Sections of the clergy, too, have challenged Islamism and sectarianism. An initiative by the ayatollahs of the holy city of Najaf included a welcome to a delegation of women from religious minorities (Melkite and Orthodox Christians, Sunni Muslims, and members of smaller minorities like Yazidis and Mandaeans) into the Imam Ali Shrine; Jawad al-Khoei, a senior lecturer at the seminary in Najaf and follower of Sistani, discussing a papal visit to Najaf; another follower of Sistani in Lebanon giving sermons in Beirut’s churches; and the building of the al-Balaghi Interfaith Academy in Najaf where the teaching staff were to be mainly non-Muslim. Khoei explained, ‘We want Yazidis to teach the Yazidi faith, Sabaeans to teach about Sabeans, and Christians to teach about Christianity … The ayatollahs are resolute in their determination to see equal rights for all, regardless of sect … If the people elect a Christian as leader, he should lead’ (N. P. and Erasmus 2015).
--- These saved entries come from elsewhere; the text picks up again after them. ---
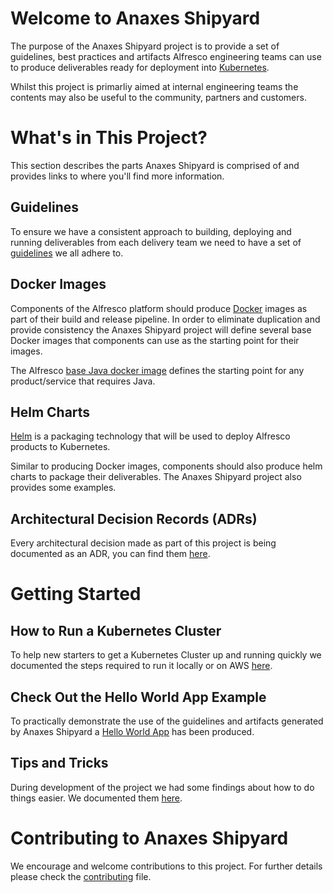 # Welcome to Anaxes Shipyard

The purpose of the Anaxes Shipyard project is to provide a set of guidelines, best practices and artifacts Alfresco engineering teams can use to produce deliverables ready for deployment into [Kubernetes](https://kubernetes.io).

Whilst this project is primarliy aimed at internal engineering teams the contents may also be useful to the community, partners and customers.

# What's in This Project?

This section describes the parts Anaxes Shipyard is comprised of and provides links to where you'll find more information. 

## Guidelines

To ensure we have a consistent approach to building, deploying and running deliverables from each delivery team we need to have a set of [guidelines](./docs/guidelines/README.md) we all adhere to.

## Docker Images

Components of the Alfresco platform should produce [Docker](https://www.docker.com) images as part of their build and release pipeline. In order to eliminate duplication and provide consistency the Anaxes Shipyard project will define several base Docker images that components can use as the starting point for their images.

The Alfresco [base Java docker image](https://github.com/Alfresco/alfresco-docker-base-java) defines the starting point for any product/service that requires Java.

## Helm Charts

[Helm](https://github.com/kubernetes/helm) is a packaging technology that will be used to deploy Alfresco products to Kubernetes.

Similar to producing Docker images, components should also produce helm charts to package their deliverables. The Anaxes Shipyard project also provides some examples.

## Architectural Decision Records (ADRs)

Every architectural decision made as part of this project is being documented as an ADR, you can find them [here](./docs/adrs).

# Getting Started

## How to Run a Kubernetes Cluster

To help new starters to get a Kubernetes Cluster up and running quickly we documented the steps required to run it locally or on AWS [here](./docs/running-a-cluster.md).

## Check Out the Hello World App Example

To practically demonstrate the use of the guidelines and artifacts generated by Anaxes Shipyard a [Hello World App](https://github.com/Alfresco/alfresco-anaxes-hello-world) has been produced.

## Tips and Tricks

During development of the project we had some findings about how to do things easier. We documented them [here](./docs/tips-and-tricks.md).

# Contributing to Anaxes Shipyard

We encourage and welcome contributions to this project. For further details please check the [contributing](./CONTRIBUTING.md) file.
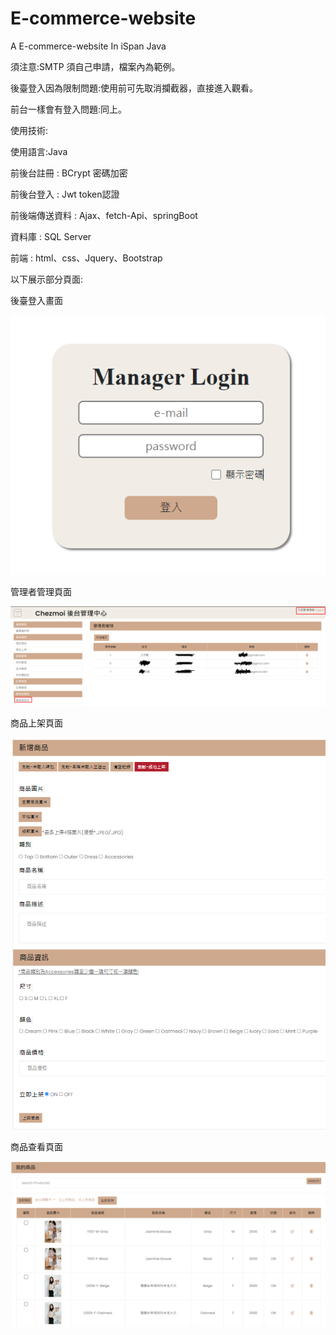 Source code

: # E-commerce-website

A E-commerce-website In iSpan Java

須注意:SMTP 須自己申請，檔案內為範例。

後臺登入因為限制問題:使用前可先取消攔截器，直接進入觀看。

前台一樣會有登入問題:同上。

使用技術:

使用語言:Java

前後台註冊 :  BCrypt 密碼加密

前後台登入 :  Jwt token認證

前後端傳送資料 : Ajax、fetch-Api、springBoot

資料庫 : SQL Server

前端 : html、css、Jquery、Bootstrap



以下展示部分頁面:

後臺登入畫面

![image](https://github.com/AJing17/E-commerce-website/blob/main/image-20221112222358808.png)



管理者管理頁面

![image](https://github.com/AJing17/E-commerce-website/blob/main/image-20221112222735185.png)

商品上架頁面

![image](https://github.com/AJing17/E-commerce-website/blob/main/image-20221112222850130.png)

商品查看頁面

![image](https://github.com/AJing17/E-commerce-website/blob/main/image-20221112222924238.png)

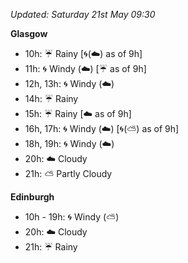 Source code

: *Updated: Saturday 21st May 09:30*

**Glasgow**

* 10h: :umbrella: Rainy [:cyclone:(:cloud:) as of 9h]
* 11h: :cyclone: Windy (:cloud:) [:umbrella: as of 9h]
* 12h, 13h: :cyclone: Windy (:cloud:)
* 14h: :umbrella: Rainy
* 15h: :umbrella: Rainy [:cloud: as of 9h]
* 16h, 17h: :cyclone: Windy (:cloud:) [:cyclone:(:partly_sunny:) as of 9h]
* 18h, 19h: :cyclone: Windy (:cloud:)
* 20h: :cloud: Cloudy
* 21h: :partly_sunny: Partly Cloudy

**Edinburgh**

* 10h - 19h: :cyclone: Windy (:partly_sunny:)
* 20h: :cloud: Cloudy
* 21h: :umbrella: Rainy

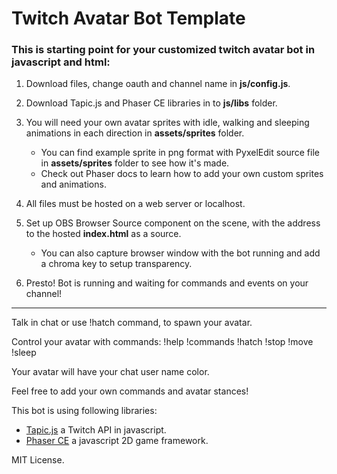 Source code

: # Twitch Avatar Bot Template

### This is starting point for your customized twitch avatar bot in javascript and html:

1. Download files, change oauth and channel name in **js/config.js**.
2. Download Tapic.js and Phaser CE libraries in to **js/libs** folder.
3. You will need your own avatar sprites with idle, walking and sleeping animations in each direction in **assets/sprites** folder.
   - You can find example sprite in png format with PyxelEdit source file in **assets/sprites** folder to see how it's made.
   - Check out Phaser docs to learn how to add your own custom sprites and animations.
   
4. All files must be hosted on a web server or localhost.
5. Set up OBS Browser Source component on the scene, with the address to the hosted **index.html** as a source.
   - You can also capture browser window with the bot running and add a chroma key to setup transparency.
   
6. Presto! Bot is running and waiting for commands and events on your channel!

---

Talk in chat or use !hatch command, to spawn your avatar.

Control your avatar with commands: !help !commands !hatch !stop !move !sleep

Your avatar will have your chat user name color.

Feel free to add your own commands and avatar stances!


This bot is using following libraries: 
- [Tapic.js](https://github.com/Skhmt/tapic) a Twitch API in javascript.
- [Phaser CE](https://github.com/photonstorm/phaser-ce) a javascript 2D game framework.

MIT License.
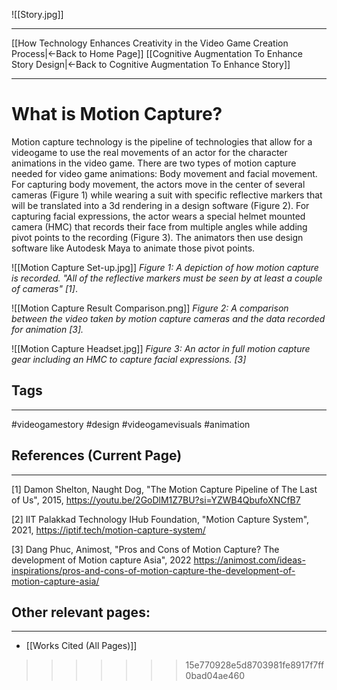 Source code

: ![[Story.jpg]] 
_____
[[How Technology Enhances Creativity in the Video Game Creation Process|←Back to Home Page]]
[[Cognitive Augmentation To Enhance Story Design|←Back to Cognitive Augmentation To Enhance Story]]
____
# What is Motion Capture?

Motion capture technology is the pipeline of technologies that allow for a videogame to use the real movements of an actor for the character animations in the video game. There are two types of motion capture needed for video game animations: Body movement and facial movement. For capturing body movement, the actors move in the center of several cameras (Figure 1) while wearing a suit with specific reflective markers that will be translated into a 3d rendering in a design software (Figure 2). For capturing facial expressions, the actor wears a special helmet mounted camera (HMC) that records their face from multiple angles while adding pivot points to the recording (Figure 3). The animators then use design software like Autodesk Maya to animate those pivot points.

![[Motion Capture Set-up.jpg]]
_Figure 1: A depiction of how motion capture is recorded. "All of the reflective markers must be seen by at least a couple of cameras" [1]_.

![[Motion Capture Result Comparison.png]]
_Figure 2: A comparison between the video taken by motion capture cameras and the data recorded for animation [3]._

![[Motion Capture Headset.jpg]]
_Figure 3: An actor in full motion capture gear including an HMC to capture facial expressions. [3]_
## Tags
_____
#videogamestory #design #videogamevisuals #animation
## References (Current Page)
____
[1] Damon Shelton, Naught Dog, "The Motion Capture Pipeline of The Last of Us", 2015, https://youtu.be/2GoDlM1Z7BU?si=YZWB4QbufoXNCfB7

[2] IIT Palakkad Technology IHub Foundation, "Motion Capture System", 2021, https://iptif.tech/motion-capture-system/

[3] Dang Phuc, Animost, "Pros and Cons of Motion Capture? The development of Motion capture Asia", 2022  https://animost.com/ideas-inspirations/pros-and-cons-of-motion-capture-the-development-of-motion-capture-asia/

## Other relevant pages:
_____
- [[Works Cited (All Pages)]] 
>>>>>>> 15e770928e5d8703981fe8917f7ff0bad04ae460
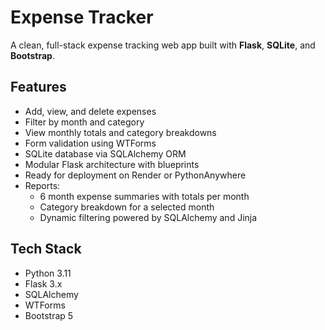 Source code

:# Expense Tracker

A clean, full-stack expense tracking web app built with **Flask**, **SQLite**, and **Bootstrap**.

##  Features
- Add, view, and delete expenses  
- Filter by month and category  
- View monthly totals and category breakdowns  
- Form validation using WTForms  
- SQLite database via SQLAlchemy ORM  
- Modular Flask architecture with blueprints  
- Ready for deployment on Render or PythonAnywhere
- Reports:
  - 6 month expense summaries with totals per month
  - Category breakdown for a selected month
  - Dynamic filtering powered by SQLAlchemy and Jinja

##  Tech Stack
- Python 3.11  
- Flask 3.x  
- SQLAlchemy  
- WTForms  
- Bootstrap 5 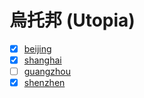 烏托邦 (Utopia)
===============

- [x] [beijing](https://creditbj.jxj.beijing.gov.cn/credit-portal/credit_service/double_catalog)
- [x] [shanghai](https://xyfw.fgw.sh.gov.cn/credit-front/doublepublic/index)
- [ ] [guangzhou](https://credit1.gz.gov.cn/sgs/sgsXkNew)
- [x] [shenzhen](https://www.szcredit.org.cn/#/xygs/xygsList)
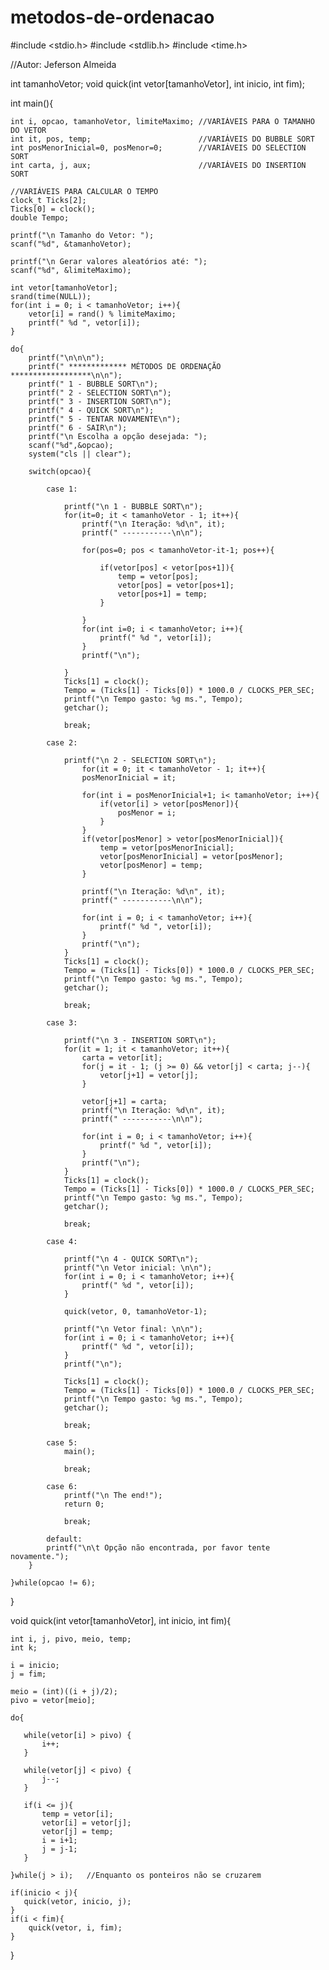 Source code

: # metodos-de-ordenacao

#include <stdio.h>
#include <stdlib.h>
#include <time.h>

//Autor: Jeferson Almeida

int tamanhoVetor;
void quick(int vetor[tamanhoVetor], int inicio, int fim);

int main(){
    
    int i, opcao, tamanhoVetor, limiteMaximo; //VARIÁVEIS PARA O TAMANHO DO VETOR
    int it, pos, temp;                        //VARIÁVEIS DO BUBBLE SORT
    int posMenorInicial=0, posMenor=0;        //VARIÁVEIS DO SELECTION SORT 
    int carta, j, aux;                        //VARIÁVEIS DO INSERTION SORT 
    
    //VARIÁVEIS PARA CALCULAR O TEMPO
    clock_t Ticks[2];
    Ticks[0] = clock();
    double Tempo;   

    printf("\n Tamanho do Vetor: ");
    scanf("%d", &tamanhoVetor);
    
    printf("\n Gerar valores aleatórios até: ");
    scanf("%d", &limiteMaximo);
    
    int vetor[tamanhoVetor];
    srand(time(NULL));
    for(int i = 0; i < tamanhoVetor; i++){
        vetor[i] = rand() % limiteMaximo;
        printf(" %d ", vetor[i]);
    }
    
    do{
        printf("\n\n\n");
        printf(" ************* MÉTODOS DE ORDENAÇÃO ******************\n\n");
        printf(" 1 - BUBBLE SORT\n");
        printf(" 2 - SELECTION SORT\n");
        printf(" 3 - INSERTION SORT\n");
        printf(" 4 - QUICK SORT\n");
        printf(" 5 - TENTAR NOVAMENTE\n");
        printf(" 6 - SAIR\n");
        printf("\n Escolha a opção desejada: ");
        scanf("%d",&opcao);
        system("cls || clear");
        
        switch(opcao){
            
            case 1:
            
                printf("\n 1 - BUBBLE SORT\n");
                for(it=0; it < tamanhoVetor - 1; it++){
                    printf("\n Iteração: %d\n", it);
                    printf(" -----------\n\n");
                    
                    for(pos=0; pos < tamanhoVetor-it-1; pos++){
                        
                        if(vetor[pos] < vetor[pos+1]){
                            temp = vetor[pos];
                            vetor[pos] = vetor[pos+1];
                            vetor[pos+1] = temp;
                        }
                        
                    }
                    for(int i=0; i < tamanhoVetor; i++){
                        printf(" %d ", vetor[i]);
                    }
                    printf("\n");
                    
                }    
                Ticks[1] = clock();
                Tempo = (Ticks[1] - Ticks[0]) * 1000.0 / CLOCKS_PER_SEC;
                printf("\n Tempo gasto: %g ms.", Tempo);
                getchar();
                
                break;
                
            case 2:
                
                printf("\n 2 - SELECTION SORT\n");
                    for(it = 0; it < tamanhoVetor - 1; it++){
                    posMenorInicial = it;
                    
                    for(int i = posMenorInicial+1; i< tamanhoVetor; i++){
                        if(vetor[i] > vetor[posMenor]){
                            posMenor = i;
                        }
                    }
                    if(vetor[posMenor] > vetor[posMenorInicial]){
                        temp = vetor[posMenorInicial];
                        vetor[posMenorInicial] = vetor[posMenor];
                        vetor[posMenor] = temp;
                    }
                    
                    printf("\n Iteração: %d\n", it);
                    printf(" -----------\n\n");
                    
                    for(int i = 0; i < tamanhoVetor; i++){
                        printf(" %d ", vetor[i]);
                    }
                    printf("\n");
                }
                Ticks[1] = clock();
                Tempo = (Ticks[1] - Ticks[0]) * 1000.0 / CLOCKS_PER_SEC;
                printf("\n Tempo gasto: %g ms.", Tempo);
                getchar();
                
                break;
                
            case 3:
            
                printf("\n 3 - INSERTION SORT\n");
                for(it = 1; it < tamanhoVetor; it++){
                    carta = vetor[it];
                    for(j = it - 1; (j >= 0) && vetor[j] < carta; j--){
                        vetor[j+1] = vetor[j];
                    }
                    
                    vetor[j+1] = carta;
                    printf("\n Iteração: %d\n", it);
                    printf(" -----------\n\n");
                    
                    for(int i = 0; i < tamanhoVetor; i++){
                        printf(" %d ", vetor[i]);
                    }
                    printf("\n");
                }
                Ticks[1] = clock();
                Tempo = (Ticks[1] - Ticks[0]) * 1000.0 / CLOCKS_PER_SEC;
                printf("\n Tempo gasto: %g ms.", Tempo);
                getchar();
                
                break;
                
            case 4: 
                
                printf("\n 4 - QUICK SORT\n");             
                printf("\n Vetor inicial: \n\n");
                for(int i = 0; i < tamanhoVetor; i++){
                    printf(" %d ", vetor[i]);
                }
                
                quick(vetor, 0, tamanhoVetor-1);
                
                printf("\n Vetor final: \n\n");
                for(int i = 0; i < tamanhoVetor; i++){
                    printf(" %d ", vetor[i]);
                }
                printf("\n");
                
                Ticks[1] = clock();
                Tempo = (Ticks[1] - Ticks[0]) * 1000.0 / CLOCKS_PER_SEC;
                printf("\n Tempo gasto: %g ms.", Tempo);
                getchar();

                break;
                
            case 5:
                main();
                
                break;
                
            case 6:
                printf("\n The end!");
                return 0;
                
                break;
                
            default:
            printf("\n\t Opção não encontrada, por favor tente novamente.");
        }

    }while(opcao != 6); 
}
 
void quick(int vetor[tamanhoVetor], int inicio, int fim){
    
    int i, j, pivo, meio, temp;
    int k;
    
    i = inicio;
    j = fim;
    
    meio = (int)((i + j)/2);
    pivo = vetor[meio];
    
    do{
        
       while(vetor[i] > pivo) {
           i++; 
       }
       
       while(vetor[j] < pivo) {
           j--;
       }
       
       if(i <= j){
           temp = vetor[i];
           vetor[i] = vetor[j];
           vetor[j] = temp;
           i = i+1;
           j = j-1;         
       }
       
    }while(j > i);   //Enquanto os ponteiros não se cruzarem
    
    if(inicio < j){
       quick(vetor, inicio, j); 
    } 
    if(i < fim){
        quick(vetor, i, fim);    
    }    
}
    



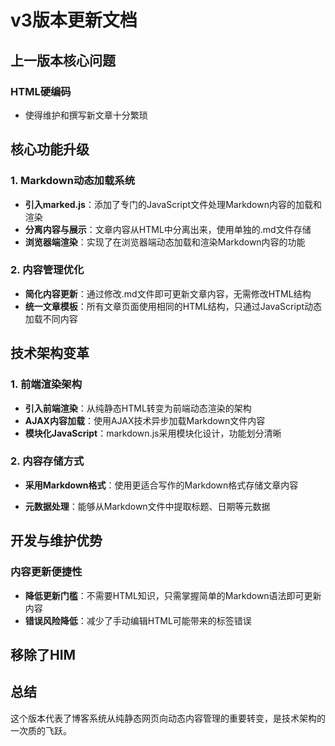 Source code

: # v3版本更新文档

<!-- date: 2025-03-07 -->

## 上一版本核心问题

### HTML硬编码

- 使得维护和撰写新文章十分繁琐



## 核心功能升级

### 1. Markdown动态加载系统

- **引入marked.js**：添加了专门的JavaScript文件处理Markdown内容的加载和渲染
- **分离内容与展示**：文章内容从HTML中分离出来，使用单独的.md文件存储
- **浏览器端渲染**：实现了在浏览器端动态加载和渲染Markdown内容的功能

### 2. 内容管理优化

- **简化内容更新**：通过修改.md文件即可更新文章内容，无需修改HTML结构
- **统一文章模板**：所有文章页面使用相同的HTML结构，只通过JavaScript动态加载不同内容



## 技术架构变革

### 1. 前端渲染架构

- **引入前端渲染**：从纯静态HTML转变为前端动态渲染的架构
- **AJAX内容加载**：使用AJAX技术异步加载Markdown文件内容
- **模块化JavaScript**：markdown.js采用模块化设计，功能划分清晰



### 2. 内容存储方式

- **采用Markdown格式**：使用更适合写作的Markdown格式存储文章内容

- **元数据处理**：能够从Markdown文件中提取标题、日期等元数据

  

## 开发与维护优势

### 内容更新便捷性

- **降低更新门槛**：不需要HTML知识，只需掌握简单的Markdown语法即可更新内容
- **错误风险降低**：减少了手动编辑HTML可能带来的标签错误



## 移除了HIM



## 总结

这个版本代表了博客系统从纯静态网页向动态内容管理的重要转变，是技术架构的一次质的飞跃。


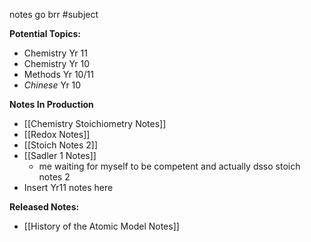 
notes go brr #subject 

**Potential Topics:**
* Chemistry Yr 11
* Chemistry Yr 10
* Methods Yr 10/11
* *Chinese* Yr 10

**Notes In Production**
* [[Chemistry Stoichiometry Notes]]
* [[Redox Notes]]
* [[Stoich Notes 2]]
* [[Sadler 1 Notes]]
	* me waiting for myself to be competent and actually dsso stoich notes 2
* Insert Yr11 notes here


**Released Notes:**
* [[History of the Atomic Model Notes]]


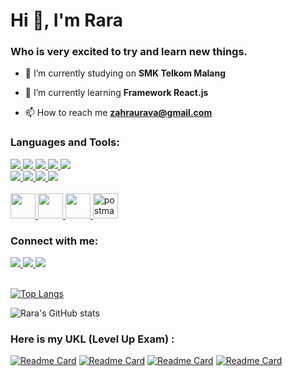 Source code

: <link rel="stylesheet" href="https://cdn.jsdelivr.net/gh/devicons/devicon@v2.14.0/devicon.min.css">

<h1 align="left">Hi 👋, I'm Rara</h1>
<h3 align="left">Who is very excited to try and learn new things.</h3>

- 🔭 I’m currently studying on **SMK Telkom Malang**

- 🌱 I’m currently learning **Framework React.js**

- 📫 How to reach me **zahraurava@gmail.com**


</p>

<h3 align="left">Languages and Tools:</h3>
<div class="row">
    <a href="https://www.java.com/en/">
        <img src="https://img.shields.io/badge/Java-ED8B00?style=for-the-badge&logo=java&logoColor=white">
    </a>
    <a href="https://developer.mozilla.org/en-US/docs/Web/HTML?retiredLocale=id">
        <img src="https://img.shields.io/badge/HTML-239120?style=for-the-badge&logo=html5&logoColor=white">
    </a>
    <a href="https://www.php.net/">
        <img src="https://img.shields.io/badge/PHP-777BB4?style=for-the-badge&logo=php&logoColor=white">
    </a>
    <a href="https://developer.mozilla.org/en-US/docs/Web/CSS?retiredLocale=id">
        <img src="https://img.shields.io/badge/CSS-239120?&style=for-the-badge&logo=css3&logoColor=white">
    </a>
    <a href="https://www.javascript.com/">
        <img src="https://img.shields.io/badge/JavaScript-F7DF1E?style=for-the-badge&logo=javascript&logoColor=black">
    </a>
</div>
<div>
    <a href="https://www.mysql.com/">
        <img src="https://img.shields.io/badge/MySQL-00000F?style=for-the-badge&logo=mysql&logoColor=white">
    </a>
    <a href="https://getbootstrap.com/">
        <img src="https://img.shields.io/badge/Bootstrap-563D7C?style=for-the-badge&logo=bootstrap&logoColor=white" >
    </a>
    <a href="https://nodejs.org/en/">
        <img src="https://img.shields.io/badge/Node.js-43853D?style=for-the-badge&logo=node.js&logoColor=white">
    </a>
    <a href="https://reactjs.org/">
        <img src = "https://img.shields.io/badge/React-20232A?style=for-the-badge&logo=react&logoColor=61DAFB">
    </a>
</div>
</br>
<div class="row">
    <a href="https://github.com/">
        <img src="https://cdn.jsdelivr.net/gh/devicons/devicon/icons/github/github-original.svg" width="40"/>
    </a>
    <a href="https://git-scm.com/">
        <img src="https://cdn.jsdelivr.net/gh/devicons/devicon/icons/git/git-original.svg" width="40"/>
    </a>
    <a href="https://code.visualstudio.com/">
        <img src="https://cdn.jsdelivr.net/gh/devicons/devicon/icons/vscode/vscode-original.svg" width="40"/> 
    </a>
    <a href="https://postman.com" target="_blank" rel="noreferrer"> 
        <img src="https://www.vectorlogo.zone/logos/getpostman/getpostman-icon.svg" alt="postman" width="40" height="40"/> 
    </a>
</div>

<h3 align="left">Connect with me:</h3>
<div>
    <a href="https://www.linkedin.com/in/zahraurava/">
        <img src="https://img.shields.io/badge/LinkedIn-0077B5?style=for-the-badge&logo=linkedin&logoColor=white">
    </a>
    <a href="https://instagram.com/zahraurava" target="blank">
    <img src="https://img.shields.io/badge/Instagram-E4405F?style=for-the-badge&logo=instagram&logoColor=white">
    </a>
      <a href="https://github.com/Rarazu">
        <img src="https://img.shields.io/badge/GitHub-100000?style=for-the-badge&logo=github&logoColor=white">
    </a>                                                                                                                                                                    
</div>

</br>

[![Top Langs](https://github-readme-stats.vercel.app/api/top-langs/?username=Rarazu&layout=compact&theme=vue-dark)](https://github.com/Rarazu)
                                                                                                             
![Rara's GitHub stats](https://github-readme-stats.vercel.app/api?username=Rarazu&theme=vue-dark&show_icons=true)
 
 
<h3 align="left">Here is my UKL (Level Up Exam) :</h3> 

<div class="row"></div>

[![Readme Card](https://github-readme-stats.vercel.app/api/pin/?username=Rarazu&repo=UKL-ProgDas&theme=vue-dark)](https://github.com/Rarazu/UKL-ProgDas)
[![Readme Card](https://github-readme-stats.vercel.app/api/pin/?username=Rarazu&repo=UKL-PBO&theme=vue-dark)](https://github.com/Rarazu/UKL-PBO)
[![Readme Card](https://github-readme-stats.vercel.app/api/pin/?username=Rarazu&repo=UKL-PHP_Laundry&theme=vue-dark)](https://github.com/Rarazu/UKL-PHP_Laundry)
[![Readme Card](https://github-readme-stats.vercel.app/api/pin/?username=Rarazu&repo=UKL-Frontend-RentCar&theme=vue-dark)](https://github.com/Rarazu/UKL-Frontend-RentCar)

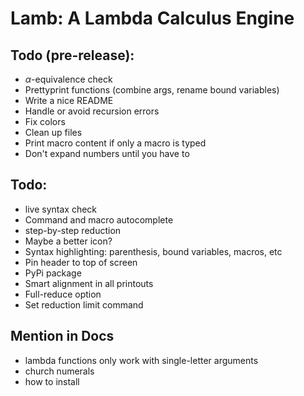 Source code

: # Lamb: A Lambda Calculus Engine


## Todo (pre-release):
 - $\alpha$-equivalence check
 - Prettyprint functions (combine args, rename bound variables)
 - Write a nice README
 - Handle or avoid recursion errors
 - Fix colors
 - Clean up files
 - Print macro content if only a macro is typed
 - Don't expand numbers until you have to

## Todo:
 - live syntax check
 - Command and macro autocomplete
 - step-by-step reduction
 - Maybe a better icon?
 - Syntax highlighting: parenthesis, bound variables, macros, etc
 - Pin header to top of screen
 - PyPi package
 - Smart alignment in all printouts
 - Full-reduce option
 - Set reduction limit command

## Mention in Docs
 - lambda functions only work with single-letter arguments
 - church numerals
 - how to install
Perhaps the biggest victories have been registered by the trade union movement. Hashmeya Muhsin al-Saadawi, president of the Electrical Utility Workers’ Union in Iraq and the first female vice president of the General Federation of Iraqi Workers in Basra, recounted how despite both the ‘terrible Labor Law 150 of 1987’, which had outlawed unions in the public sector, and the US occupation with its own anti-union agenda, the General Federation of Trade Unions in Iraq had launched a campaign to pass a labour law that incorporated international labour standards (Issa 2015, 39–41). This finally came to fruition in late 2015, when a labour law covering employees in both the public and private sectors, and guaranteeing all the rights in the Core ILO Conventions (freedom of association, the right to unionise and bargain collectively, abolition of forced labour and child labour, freedom from discrimination in employment and occupation) was passed (US Labor Against the War 2015). Women workers and unionists played a major role in drafting the law, ensuring that in addition to ruling out discrimination, it prohibits sexual harassment at work, requires employers to provide onsite childcare, and increases paid maternity leave to fourteen weeks, with the option of unpaid leave for up to a year (Connell 2016).
The ability of Iraqi civil society to continue struggling for national liberation, democracy and social justice despite decades of a brutal dictatorship, sanctions, occupation, war, and communal violence is an admirable example of courage, resilience and creativity which deserves unstinted solidarity.